Thermodynamic analysis of a modified vapor-injection heat pump cycle using an ejector

This paper presents a modified sub-cooler vapor-injection (MSV) cycle with an ejector for air source heat pump applications. The added ejector is used to realize two condensation temperatures for the cycle by using its pressure lift ability and effectively improve cycle performance. The cycle performances are evaluated through thermodynamics methods and compared with those of a basic sub-cooler vapor-injection (BSV) cycle. The results show that compared with the BSV cycle, the heating coefficient of performance (COPh), the volumetric heating capacity and the exergy efficiency of the MSV cycle are increased by 10.1%, 6.3% and 14.1% under a typical operating condition, respectively. The COPh of the MSV cycle using three low-GWP substitutes (R1234yf, R1234ze(E) and R32) are compared with R134a. The results indicate that among them, R1234ze(E) is the most promising refrigerant for improving MSV cycle performance while replacing R134a.

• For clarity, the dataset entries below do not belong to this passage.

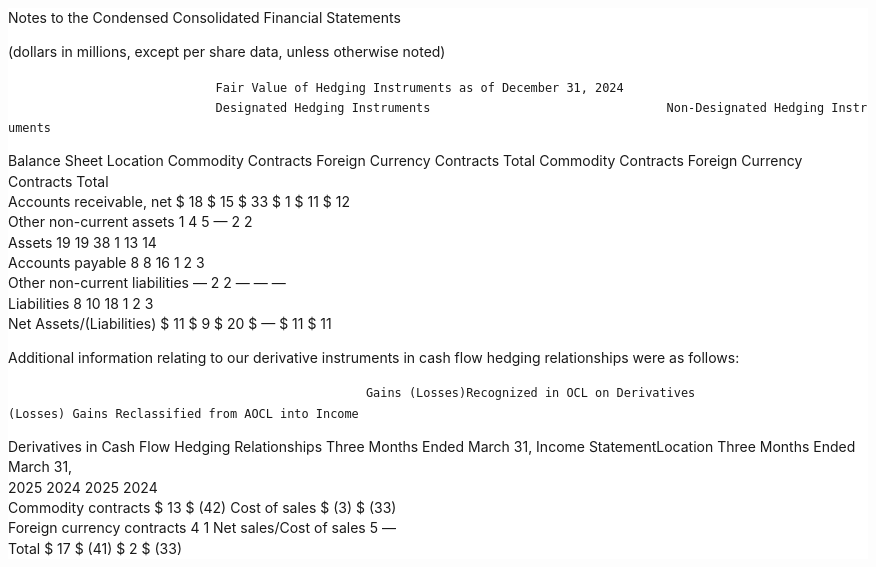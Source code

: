 Notes to the Condensed Consolidated Financial Statements

(dollars in millions, except per share data, unless otherwise noted)

                                                                                                                                                                                                                                                                                
                                 Fair Value of Hedging Instruments as of December 31, 2024  
                                 Designated Hedging Instruments                                 Non-Designated Hedging Instruments  
Balance Sheet Location           Commodity Contracts                                            Foreign Currency Contracts              Total      Commodity Contracts    Foreign Currency Contracts      Total  
Accounts receivable, net         $                                                          18                                          $      15                         $                           33           $   1        $  11      $  12    
Other non-current assets         1                                                                                                  4              5                                                  —            2        2      
Assets                           19                                                                                                 19             38                                                 1            13       14     
Accounts payable                 8                                                                                                  8              16                                                 1            2        3      
Other non-current liabilities    —                                                                                                  2              2                                                  —            —        —      
Liabilities                      8                                                                                                  10             18                                                 1            2        3      
Net Assets/(Liabilities)         $                                                          11                                          $      9                          $                           20           $   —        $  11      $  11    

Additional information relating to our derivative instruments in cash flow hedging relationships were as follows:

                                                                                                                                                                                                                                                                                                 
                                                      Gains (Losses)Recognized in OCL on Derivatives                                     (Losses) Gains Reclassified from AOCL into Income  
Derivatives in Cash Flow Hedging Relationships        Three Months Ended March 31,                          Income StatementLocation     Three Months Ended March 31,                       
                                                2025                                                  2024                               2025                                                     2024                     
Commodity contracts                                   $                                               13                                 $                                                  (42)                             Cost of sales    $  (3)      $  (33)    
Foreign currency contracts                            4                                                                               1                                                           Net sales/Cost of sales    5                   —      
Total                                                 $                                               17                                 $                                                  (41)                                              $  2        $  (33)    
                                                                                                                                                                                                                                            
                                                                                                                                                                                                                                            
                                                                                                                                                                                                                                            
                                                                                                                                                                                                                                            
                                                                                                                                                                                                                                            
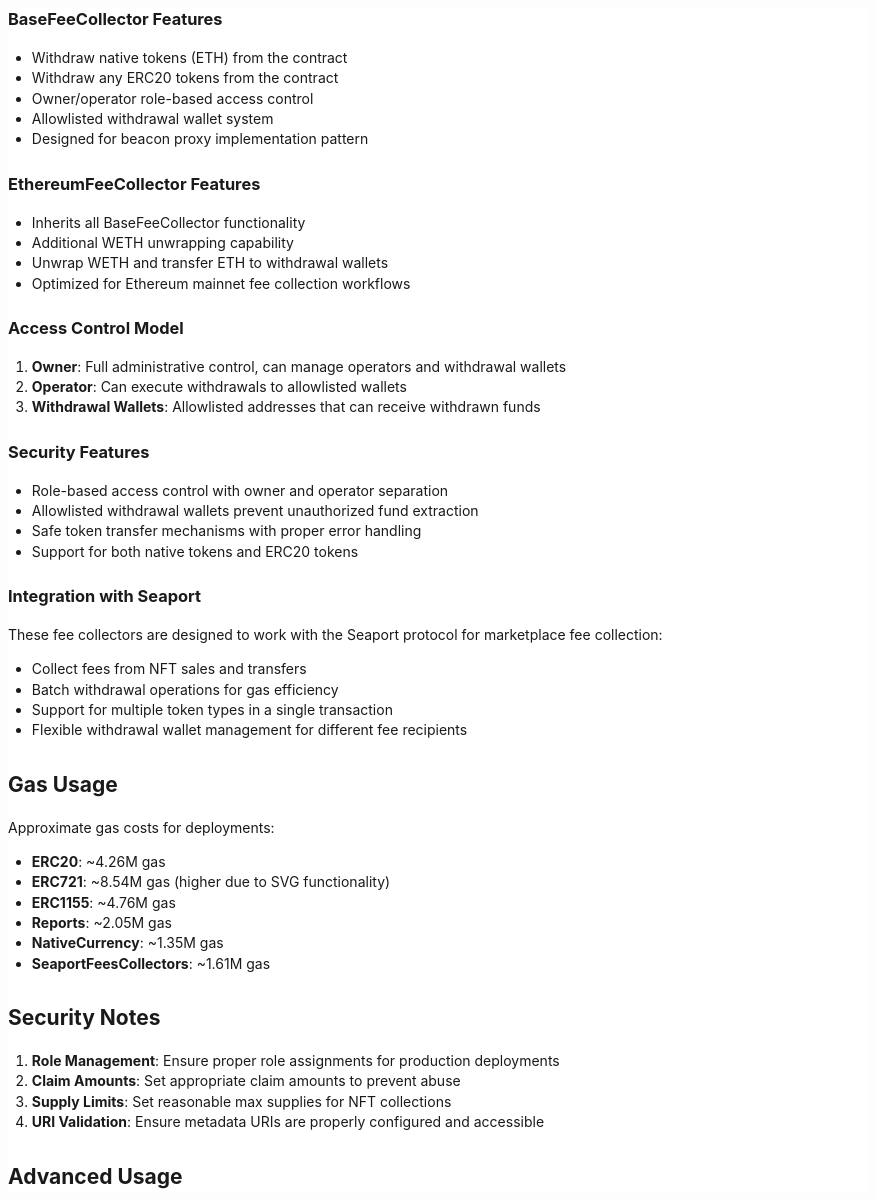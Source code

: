 ### BaseFeeCollector Features
- Withdraw native tokens (ETH) from the contract
- Withdraw any ERC20 tokens from the contract
- Owner/operator role-based access control
- Allowlisted withdrawal wallet system
- Designed for beacon proxy implementation pattern

### EthereumFeeCollector Features
- Inherits all BaseFeeCollector functionality
- Additional WETH unwrapping capability
- Unwrap WETH and transfer ETH to withdrawal wallets
- Optimized for Ethereum mainnet fee collection workflows

### Access Control Model
1. **Owner**: Full administrative control, can manage operators and withdrawal wallets
2. **Operator**: Can execute withdrawals to allowlisted wallets
3. **Withdrawal Wallets**: Allowlisted addresses that can receive withdrawn funds

### Security Features
- Role-based access control with owner and operator separation
- Allowlisted withdrawal wallets prevent unauthorized fund extraction
- Safe token transfer mechanisms with proper error handling
- Support for both native tokens and ERC20 tokens

### Integration with Seaport
These fee collectors are designed to work with the Seaport protocol for marketplace fee collection:
- Collect fees from NFT sales and transfers
- Batch withdrawal operations for gas efficiency
- Support for multiple token types in a single transaction
- Flexible withdrawal wallet management for different fee recipients

## Gas Usage

Approximate gas costs for deployments:

- **ERC20**: ~4.26M gas
- **ERC721**: ~8.54M gas (higher due to SVG functionality)
- **ERC1155**: ~4.76M gas
- **Reports**: ~2.05M gas
- **NativeCurrency**: ~1.35M gas
- **SeaportFeesCollectors**: ~1.61M gas

## Security Notes

1. **Role Management**: Ensure proper role assignments for production deployments
2. **Claim Amounts**: Set appropriate claim amounts to prevent abuse
3. **Supply Limits**: Set reasonable max supplies for NFT collections
4. **URI Validation**: Ensure metadata URIs are properly configured and accessible

## Advanced Usage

It can be concluded that the MSV cycle has a better heating performance by the introduction of the ejector, and thus could offer potential benefits for applications in air source heat pumps.

Automated summary

This paper presents a modified sub-cooler vapor-injection (MSV) cycle with an ejector to improve the performance of air source heat pump applications. Through the introduction of the ejector, the MSV cycle achieves two condensation temperatures and exhibits higher heating coefficient of performance (COPh), volumetric heating capacity, and exergy efficiency compared to a basic sub-cooler vapor-injection (BSV) cycle. The evaluation results also suggest that R1234ze(E) is the most promising refrigerant for replacing R134a in the MSV cycle.